In the Borders area of bonny Scotland there are more dukes, earls and fine houses/castles per square mile than anywhere else I think.

Just 8 miles away in Kelso, our nearest town, lives the Duke and Duchess of Roxburgh. They live in Floors Castle and seem to own vast amounts of land and businesses in and around Kelso. The wall surrounding Floors Castle seems to be miles long and was built, so I am told, by French prisoners of war during Napoleon's time!

A few miles east we have Duns Castle and Manderston House. Then near Melrose we have Abbotsford House, the home of Sir Walter Scott. Near Peebles there is Traquair House, the oldest inhabited castle in Scotland dating back to 1107. Traquair is quite famous for its brewery in the grounds; the brews are strong and sold world-wide!

I could go on, but will stop there and say 'Thanks again' ladies.

Pauline said...

It's always so interesting to find that one's world can be so different in many respects from the worlds of others... worlds within worlds within worlds. I enjoy reading your posts. They open windows for me.

The Bug said...

I was wondering where you were too! Although you commented on my blog the other day...
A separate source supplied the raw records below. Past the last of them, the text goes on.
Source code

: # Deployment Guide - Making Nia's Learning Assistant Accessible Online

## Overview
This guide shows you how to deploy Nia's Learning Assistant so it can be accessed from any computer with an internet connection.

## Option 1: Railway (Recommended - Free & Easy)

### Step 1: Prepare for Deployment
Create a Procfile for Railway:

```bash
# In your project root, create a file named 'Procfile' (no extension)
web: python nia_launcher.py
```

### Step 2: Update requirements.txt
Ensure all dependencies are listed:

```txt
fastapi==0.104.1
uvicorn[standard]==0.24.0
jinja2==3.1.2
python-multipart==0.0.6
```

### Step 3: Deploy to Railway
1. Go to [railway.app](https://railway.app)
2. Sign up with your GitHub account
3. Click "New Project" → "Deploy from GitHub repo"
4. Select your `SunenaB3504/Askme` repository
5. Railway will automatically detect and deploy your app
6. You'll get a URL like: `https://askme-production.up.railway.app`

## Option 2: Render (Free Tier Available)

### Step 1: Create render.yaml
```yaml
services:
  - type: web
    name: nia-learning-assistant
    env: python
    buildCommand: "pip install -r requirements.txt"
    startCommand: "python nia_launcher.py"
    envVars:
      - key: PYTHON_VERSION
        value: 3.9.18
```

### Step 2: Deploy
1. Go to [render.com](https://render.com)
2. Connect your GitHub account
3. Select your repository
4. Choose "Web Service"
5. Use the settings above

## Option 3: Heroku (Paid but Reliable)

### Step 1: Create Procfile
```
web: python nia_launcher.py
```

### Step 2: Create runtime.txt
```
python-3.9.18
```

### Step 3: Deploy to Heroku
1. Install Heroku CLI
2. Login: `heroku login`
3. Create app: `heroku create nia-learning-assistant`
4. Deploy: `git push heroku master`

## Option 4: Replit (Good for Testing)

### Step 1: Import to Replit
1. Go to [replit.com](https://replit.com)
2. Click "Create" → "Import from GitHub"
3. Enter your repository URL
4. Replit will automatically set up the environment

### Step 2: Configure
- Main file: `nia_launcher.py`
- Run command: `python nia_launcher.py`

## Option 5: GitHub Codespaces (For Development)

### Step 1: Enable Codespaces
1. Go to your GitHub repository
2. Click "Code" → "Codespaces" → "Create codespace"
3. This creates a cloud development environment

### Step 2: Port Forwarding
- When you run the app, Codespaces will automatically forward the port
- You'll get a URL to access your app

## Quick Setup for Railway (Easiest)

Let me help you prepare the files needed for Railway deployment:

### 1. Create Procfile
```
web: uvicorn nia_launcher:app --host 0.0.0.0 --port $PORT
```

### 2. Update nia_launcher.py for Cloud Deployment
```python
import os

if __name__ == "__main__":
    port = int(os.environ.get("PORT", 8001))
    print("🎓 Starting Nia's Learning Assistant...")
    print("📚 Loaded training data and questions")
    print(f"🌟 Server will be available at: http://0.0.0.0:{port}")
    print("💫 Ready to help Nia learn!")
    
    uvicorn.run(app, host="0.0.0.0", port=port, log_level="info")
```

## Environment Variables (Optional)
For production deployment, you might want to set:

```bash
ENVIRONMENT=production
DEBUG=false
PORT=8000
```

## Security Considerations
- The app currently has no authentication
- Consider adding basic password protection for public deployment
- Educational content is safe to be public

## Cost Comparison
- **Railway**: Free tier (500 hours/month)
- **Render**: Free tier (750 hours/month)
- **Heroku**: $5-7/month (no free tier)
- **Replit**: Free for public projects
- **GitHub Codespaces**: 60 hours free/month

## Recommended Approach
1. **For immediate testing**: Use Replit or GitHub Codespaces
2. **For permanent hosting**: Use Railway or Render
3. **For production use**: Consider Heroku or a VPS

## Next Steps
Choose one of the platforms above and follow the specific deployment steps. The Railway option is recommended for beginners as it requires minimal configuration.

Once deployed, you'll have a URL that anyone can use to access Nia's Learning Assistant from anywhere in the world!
I enjoyed the story - makes me want to read a book. I'll probably have lots of time for reading after my surgery tomorrow!

Barry said...

My 90 year old mother is also in a home, where we visit on the weekend. She also has bad knees.

There the similarity ends since I discover I am decidedly short on butlers, gardeners, and other servants.


Meggie said...

After some of the 'revelations' from modern staff at the Palace, I am sure the Queen rather regrets the necessity to have any staff at all.

the walking man said...

Rather a maid than a mistress says I. One need not nap all the time once the service is complete.